- [THE TASK]: Find the line with "Bereits existierende Ansätze, unterscheiden" in the entries below. Repeat it, every following line, and the line with "E) = \emptyset", exactly and with nothing added.

- [PROVIDED DATA]:
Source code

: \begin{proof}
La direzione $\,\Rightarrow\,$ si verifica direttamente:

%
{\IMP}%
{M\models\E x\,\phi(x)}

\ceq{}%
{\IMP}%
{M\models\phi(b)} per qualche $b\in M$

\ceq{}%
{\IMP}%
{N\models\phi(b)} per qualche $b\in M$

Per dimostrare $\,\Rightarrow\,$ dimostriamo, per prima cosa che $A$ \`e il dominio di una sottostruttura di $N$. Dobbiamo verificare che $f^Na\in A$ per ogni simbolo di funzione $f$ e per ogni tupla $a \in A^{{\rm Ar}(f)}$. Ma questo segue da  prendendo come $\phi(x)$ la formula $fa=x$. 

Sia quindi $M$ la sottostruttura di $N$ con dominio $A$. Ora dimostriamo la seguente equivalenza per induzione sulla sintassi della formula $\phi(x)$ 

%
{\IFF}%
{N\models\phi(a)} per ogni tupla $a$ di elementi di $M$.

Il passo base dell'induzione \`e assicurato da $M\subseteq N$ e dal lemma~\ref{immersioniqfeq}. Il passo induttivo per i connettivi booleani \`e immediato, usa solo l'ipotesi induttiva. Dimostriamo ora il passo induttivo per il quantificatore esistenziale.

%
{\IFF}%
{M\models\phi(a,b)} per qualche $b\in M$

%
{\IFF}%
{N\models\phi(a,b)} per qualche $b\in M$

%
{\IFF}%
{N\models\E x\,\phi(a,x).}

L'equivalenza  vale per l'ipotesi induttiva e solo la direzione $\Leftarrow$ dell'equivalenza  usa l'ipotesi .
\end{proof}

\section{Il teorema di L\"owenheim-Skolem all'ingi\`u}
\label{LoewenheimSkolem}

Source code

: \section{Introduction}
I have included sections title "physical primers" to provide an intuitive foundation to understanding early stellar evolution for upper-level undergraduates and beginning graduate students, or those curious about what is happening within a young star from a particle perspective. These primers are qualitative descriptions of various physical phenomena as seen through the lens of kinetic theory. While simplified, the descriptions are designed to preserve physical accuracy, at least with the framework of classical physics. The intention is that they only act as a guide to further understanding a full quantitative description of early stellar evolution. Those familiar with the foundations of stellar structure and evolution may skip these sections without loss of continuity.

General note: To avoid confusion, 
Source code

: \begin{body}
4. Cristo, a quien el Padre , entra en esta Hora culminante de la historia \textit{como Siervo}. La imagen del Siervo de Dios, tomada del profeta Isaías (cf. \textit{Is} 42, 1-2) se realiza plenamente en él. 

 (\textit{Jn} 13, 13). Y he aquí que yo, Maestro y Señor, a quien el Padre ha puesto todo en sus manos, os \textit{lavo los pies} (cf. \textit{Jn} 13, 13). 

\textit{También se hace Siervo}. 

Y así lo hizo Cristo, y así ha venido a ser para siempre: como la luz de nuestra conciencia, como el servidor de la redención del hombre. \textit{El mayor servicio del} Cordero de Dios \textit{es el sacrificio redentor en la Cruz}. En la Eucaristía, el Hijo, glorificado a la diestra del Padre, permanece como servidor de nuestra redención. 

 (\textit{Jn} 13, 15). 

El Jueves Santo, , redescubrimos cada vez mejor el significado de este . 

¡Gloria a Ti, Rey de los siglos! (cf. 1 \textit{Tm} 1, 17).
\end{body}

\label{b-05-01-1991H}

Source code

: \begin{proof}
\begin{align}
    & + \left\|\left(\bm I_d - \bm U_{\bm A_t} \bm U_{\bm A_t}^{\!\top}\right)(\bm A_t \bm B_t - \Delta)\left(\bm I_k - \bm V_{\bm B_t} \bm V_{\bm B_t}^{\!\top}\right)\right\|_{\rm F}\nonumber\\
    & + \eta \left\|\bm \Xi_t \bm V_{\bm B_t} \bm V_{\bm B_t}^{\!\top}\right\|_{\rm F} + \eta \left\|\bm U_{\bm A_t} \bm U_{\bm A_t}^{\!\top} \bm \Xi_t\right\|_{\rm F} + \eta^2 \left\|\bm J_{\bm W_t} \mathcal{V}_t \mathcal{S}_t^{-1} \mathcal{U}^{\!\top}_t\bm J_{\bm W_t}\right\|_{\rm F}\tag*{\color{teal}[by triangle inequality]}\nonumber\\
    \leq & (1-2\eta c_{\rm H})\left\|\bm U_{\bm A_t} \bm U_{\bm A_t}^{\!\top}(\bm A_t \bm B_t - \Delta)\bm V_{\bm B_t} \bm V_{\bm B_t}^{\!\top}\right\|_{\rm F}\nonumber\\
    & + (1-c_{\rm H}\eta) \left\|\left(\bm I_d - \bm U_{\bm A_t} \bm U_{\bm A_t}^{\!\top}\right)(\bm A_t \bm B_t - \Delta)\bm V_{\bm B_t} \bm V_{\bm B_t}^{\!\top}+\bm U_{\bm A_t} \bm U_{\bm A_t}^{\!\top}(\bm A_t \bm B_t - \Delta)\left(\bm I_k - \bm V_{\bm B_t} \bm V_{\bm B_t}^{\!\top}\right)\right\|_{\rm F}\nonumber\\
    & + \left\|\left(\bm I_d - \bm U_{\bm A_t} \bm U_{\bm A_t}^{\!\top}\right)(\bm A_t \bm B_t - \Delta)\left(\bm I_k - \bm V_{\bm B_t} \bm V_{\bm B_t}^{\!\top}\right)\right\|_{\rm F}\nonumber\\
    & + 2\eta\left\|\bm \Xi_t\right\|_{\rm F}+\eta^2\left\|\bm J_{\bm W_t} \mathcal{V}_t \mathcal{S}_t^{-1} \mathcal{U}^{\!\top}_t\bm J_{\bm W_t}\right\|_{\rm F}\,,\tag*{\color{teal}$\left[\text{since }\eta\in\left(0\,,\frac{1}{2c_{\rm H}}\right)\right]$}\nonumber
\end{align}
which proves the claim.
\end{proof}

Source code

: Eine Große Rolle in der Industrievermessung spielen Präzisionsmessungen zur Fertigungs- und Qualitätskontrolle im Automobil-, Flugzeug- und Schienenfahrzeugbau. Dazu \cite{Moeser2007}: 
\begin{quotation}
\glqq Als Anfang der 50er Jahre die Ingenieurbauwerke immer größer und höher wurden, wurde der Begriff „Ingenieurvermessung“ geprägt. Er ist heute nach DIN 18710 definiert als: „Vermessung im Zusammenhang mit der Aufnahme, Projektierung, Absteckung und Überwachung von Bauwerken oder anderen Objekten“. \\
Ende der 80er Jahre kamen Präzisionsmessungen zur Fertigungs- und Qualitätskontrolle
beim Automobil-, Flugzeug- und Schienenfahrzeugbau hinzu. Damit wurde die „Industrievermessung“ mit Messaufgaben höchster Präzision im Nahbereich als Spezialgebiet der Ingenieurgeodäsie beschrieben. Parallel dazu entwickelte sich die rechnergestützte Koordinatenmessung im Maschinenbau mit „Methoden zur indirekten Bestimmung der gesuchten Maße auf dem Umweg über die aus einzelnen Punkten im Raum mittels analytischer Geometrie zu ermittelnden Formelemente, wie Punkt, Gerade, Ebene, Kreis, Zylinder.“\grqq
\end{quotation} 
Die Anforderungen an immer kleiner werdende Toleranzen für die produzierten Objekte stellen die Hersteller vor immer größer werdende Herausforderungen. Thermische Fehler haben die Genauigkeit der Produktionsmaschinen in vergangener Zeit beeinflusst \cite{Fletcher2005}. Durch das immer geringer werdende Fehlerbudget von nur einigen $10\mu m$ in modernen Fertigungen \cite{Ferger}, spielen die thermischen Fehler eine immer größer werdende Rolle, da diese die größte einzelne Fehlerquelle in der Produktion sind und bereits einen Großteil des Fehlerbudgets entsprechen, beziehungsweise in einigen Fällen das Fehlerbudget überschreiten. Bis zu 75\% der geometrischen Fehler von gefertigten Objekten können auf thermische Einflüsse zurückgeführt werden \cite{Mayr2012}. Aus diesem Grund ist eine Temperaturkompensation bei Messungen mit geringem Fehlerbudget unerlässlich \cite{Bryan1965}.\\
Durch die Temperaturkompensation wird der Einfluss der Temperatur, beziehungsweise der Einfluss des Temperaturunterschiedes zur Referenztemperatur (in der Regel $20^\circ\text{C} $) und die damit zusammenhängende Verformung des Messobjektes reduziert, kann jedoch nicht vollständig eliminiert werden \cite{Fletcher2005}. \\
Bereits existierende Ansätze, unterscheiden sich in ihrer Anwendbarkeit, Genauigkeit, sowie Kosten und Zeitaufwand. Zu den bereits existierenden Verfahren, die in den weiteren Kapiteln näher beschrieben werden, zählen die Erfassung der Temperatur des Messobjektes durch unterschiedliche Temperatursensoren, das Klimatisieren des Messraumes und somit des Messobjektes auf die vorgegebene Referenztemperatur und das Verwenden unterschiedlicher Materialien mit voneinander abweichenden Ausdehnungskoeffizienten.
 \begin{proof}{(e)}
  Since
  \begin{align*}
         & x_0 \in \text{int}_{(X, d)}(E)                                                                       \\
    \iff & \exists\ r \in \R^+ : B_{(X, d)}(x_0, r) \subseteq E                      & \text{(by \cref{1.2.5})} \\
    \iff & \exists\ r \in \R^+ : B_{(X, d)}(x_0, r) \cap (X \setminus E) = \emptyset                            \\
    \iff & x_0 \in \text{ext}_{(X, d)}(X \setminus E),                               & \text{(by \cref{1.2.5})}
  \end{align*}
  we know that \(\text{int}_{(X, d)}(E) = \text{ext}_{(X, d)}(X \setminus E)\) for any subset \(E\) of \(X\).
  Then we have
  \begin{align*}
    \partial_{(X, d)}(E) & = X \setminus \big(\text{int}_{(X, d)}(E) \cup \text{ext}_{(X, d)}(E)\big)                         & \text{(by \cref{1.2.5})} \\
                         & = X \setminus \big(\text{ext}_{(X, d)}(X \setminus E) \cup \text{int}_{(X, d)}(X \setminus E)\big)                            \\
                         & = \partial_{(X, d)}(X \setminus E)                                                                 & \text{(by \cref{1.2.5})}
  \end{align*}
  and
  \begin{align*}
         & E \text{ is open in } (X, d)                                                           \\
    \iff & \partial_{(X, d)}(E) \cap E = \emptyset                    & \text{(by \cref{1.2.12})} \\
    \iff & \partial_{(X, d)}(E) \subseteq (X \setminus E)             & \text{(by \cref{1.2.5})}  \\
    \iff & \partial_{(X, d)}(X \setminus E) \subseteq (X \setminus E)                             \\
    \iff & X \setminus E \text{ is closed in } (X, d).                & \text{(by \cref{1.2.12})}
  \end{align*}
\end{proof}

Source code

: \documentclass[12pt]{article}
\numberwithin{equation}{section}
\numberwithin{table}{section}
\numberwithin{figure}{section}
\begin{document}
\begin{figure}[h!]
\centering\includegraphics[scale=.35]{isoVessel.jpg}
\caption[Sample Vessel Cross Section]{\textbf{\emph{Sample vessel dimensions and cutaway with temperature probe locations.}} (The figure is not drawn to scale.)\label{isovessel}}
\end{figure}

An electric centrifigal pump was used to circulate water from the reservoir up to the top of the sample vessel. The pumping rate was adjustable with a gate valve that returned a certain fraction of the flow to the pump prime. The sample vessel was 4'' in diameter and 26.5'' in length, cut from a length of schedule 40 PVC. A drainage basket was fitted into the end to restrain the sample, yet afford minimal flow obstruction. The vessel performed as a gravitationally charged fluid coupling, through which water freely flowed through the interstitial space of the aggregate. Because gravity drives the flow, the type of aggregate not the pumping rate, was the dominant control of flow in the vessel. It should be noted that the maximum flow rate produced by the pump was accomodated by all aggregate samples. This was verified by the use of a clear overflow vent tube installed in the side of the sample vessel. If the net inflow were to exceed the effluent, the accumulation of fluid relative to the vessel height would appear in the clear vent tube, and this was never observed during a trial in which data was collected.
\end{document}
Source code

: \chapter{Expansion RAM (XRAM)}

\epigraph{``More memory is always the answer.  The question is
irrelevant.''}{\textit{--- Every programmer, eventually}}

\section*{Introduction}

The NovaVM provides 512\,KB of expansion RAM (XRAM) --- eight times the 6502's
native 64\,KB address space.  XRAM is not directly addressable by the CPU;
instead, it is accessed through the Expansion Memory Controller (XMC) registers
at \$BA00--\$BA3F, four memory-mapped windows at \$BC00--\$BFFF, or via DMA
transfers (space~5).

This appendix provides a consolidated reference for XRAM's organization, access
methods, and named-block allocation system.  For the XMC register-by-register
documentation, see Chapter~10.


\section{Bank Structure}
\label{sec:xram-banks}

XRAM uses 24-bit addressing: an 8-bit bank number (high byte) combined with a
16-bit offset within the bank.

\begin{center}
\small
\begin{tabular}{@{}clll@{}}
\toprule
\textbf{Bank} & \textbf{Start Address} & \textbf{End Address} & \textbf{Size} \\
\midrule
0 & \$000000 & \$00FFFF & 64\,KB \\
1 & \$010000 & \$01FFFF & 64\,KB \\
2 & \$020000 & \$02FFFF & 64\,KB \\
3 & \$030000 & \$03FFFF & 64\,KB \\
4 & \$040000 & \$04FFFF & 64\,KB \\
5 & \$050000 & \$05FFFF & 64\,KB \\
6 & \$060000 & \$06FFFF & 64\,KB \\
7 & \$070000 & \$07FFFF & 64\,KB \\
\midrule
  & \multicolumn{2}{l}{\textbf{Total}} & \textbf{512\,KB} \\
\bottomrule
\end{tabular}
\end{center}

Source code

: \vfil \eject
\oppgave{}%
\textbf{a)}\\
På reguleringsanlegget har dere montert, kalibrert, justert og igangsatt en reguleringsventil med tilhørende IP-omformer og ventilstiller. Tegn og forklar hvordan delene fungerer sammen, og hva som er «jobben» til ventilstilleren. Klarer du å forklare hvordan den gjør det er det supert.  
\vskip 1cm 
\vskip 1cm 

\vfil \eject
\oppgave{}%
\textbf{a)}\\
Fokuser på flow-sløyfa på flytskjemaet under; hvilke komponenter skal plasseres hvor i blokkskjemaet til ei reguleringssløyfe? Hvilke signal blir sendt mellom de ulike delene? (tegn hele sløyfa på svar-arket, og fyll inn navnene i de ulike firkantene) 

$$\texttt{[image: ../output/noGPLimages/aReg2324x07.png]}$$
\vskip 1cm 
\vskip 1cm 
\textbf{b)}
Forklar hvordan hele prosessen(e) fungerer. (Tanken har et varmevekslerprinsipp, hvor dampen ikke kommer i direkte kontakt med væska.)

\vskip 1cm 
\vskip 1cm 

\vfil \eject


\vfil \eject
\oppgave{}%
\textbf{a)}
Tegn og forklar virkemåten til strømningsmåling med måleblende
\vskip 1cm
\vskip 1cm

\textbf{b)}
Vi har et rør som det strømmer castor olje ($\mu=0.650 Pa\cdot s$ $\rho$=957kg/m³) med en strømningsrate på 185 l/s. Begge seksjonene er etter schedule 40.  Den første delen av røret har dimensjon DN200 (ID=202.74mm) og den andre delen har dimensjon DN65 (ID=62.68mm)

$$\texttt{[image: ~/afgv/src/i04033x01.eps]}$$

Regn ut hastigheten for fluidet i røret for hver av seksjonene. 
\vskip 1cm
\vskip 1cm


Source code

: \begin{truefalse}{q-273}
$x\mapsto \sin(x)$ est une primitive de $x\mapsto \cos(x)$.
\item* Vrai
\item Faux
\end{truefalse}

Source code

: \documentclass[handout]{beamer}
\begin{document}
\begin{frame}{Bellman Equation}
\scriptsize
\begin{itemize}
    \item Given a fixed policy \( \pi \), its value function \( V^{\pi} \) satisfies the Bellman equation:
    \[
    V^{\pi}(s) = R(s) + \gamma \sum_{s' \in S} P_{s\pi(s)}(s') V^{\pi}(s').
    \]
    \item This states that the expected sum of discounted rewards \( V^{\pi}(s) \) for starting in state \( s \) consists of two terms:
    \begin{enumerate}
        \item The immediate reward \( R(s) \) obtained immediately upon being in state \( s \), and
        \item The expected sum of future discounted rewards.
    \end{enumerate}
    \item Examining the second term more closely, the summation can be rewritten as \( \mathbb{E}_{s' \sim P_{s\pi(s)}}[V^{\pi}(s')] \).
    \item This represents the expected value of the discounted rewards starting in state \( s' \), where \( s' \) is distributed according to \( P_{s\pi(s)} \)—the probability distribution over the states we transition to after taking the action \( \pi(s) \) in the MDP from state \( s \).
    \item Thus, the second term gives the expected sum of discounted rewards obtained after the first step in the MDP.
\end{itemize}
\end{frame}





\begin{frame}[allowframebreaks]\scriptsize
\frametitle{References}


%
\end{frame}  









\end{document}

- [RESULT BELOW]:
Bereits existierende Ansätze, unterscheiden sich in ihrer Anwendbarkeit, Genauigkeit, sowie Kosten und Zeitaufwand. Zu den bereits existierenden Verfahren, die in den weiteren Kapiteln näher beschrieben werden, zählen die Erfassung der Temperatur des Messobjektes durch unterschiedliche Temperatursensoren, das Klimatisieren des Messraumes und somit des Messobjektes auf die vorgegebene Referenztemperatur und das Verwenden unterschiedlicher Materialien mit voneinander abweichenden Ausdehnungskoeffizienten.
 \begin{proof}{(e)}
  Since
  \begin{align*}
         & x_0 \in \text{int}_{(X, d)}(E)                                                                       \\
    \iff & \exists\ r \in \R^+ : B_{(X, d)}(x_0, r) \subseteq E                      & \text{(by \cref{1.2.5})} \\
    \iff & \exists\ r \in \R^+ : B_{(X, d)}(x_0, r) \cap (X \setminus E) = \emptyset                            \\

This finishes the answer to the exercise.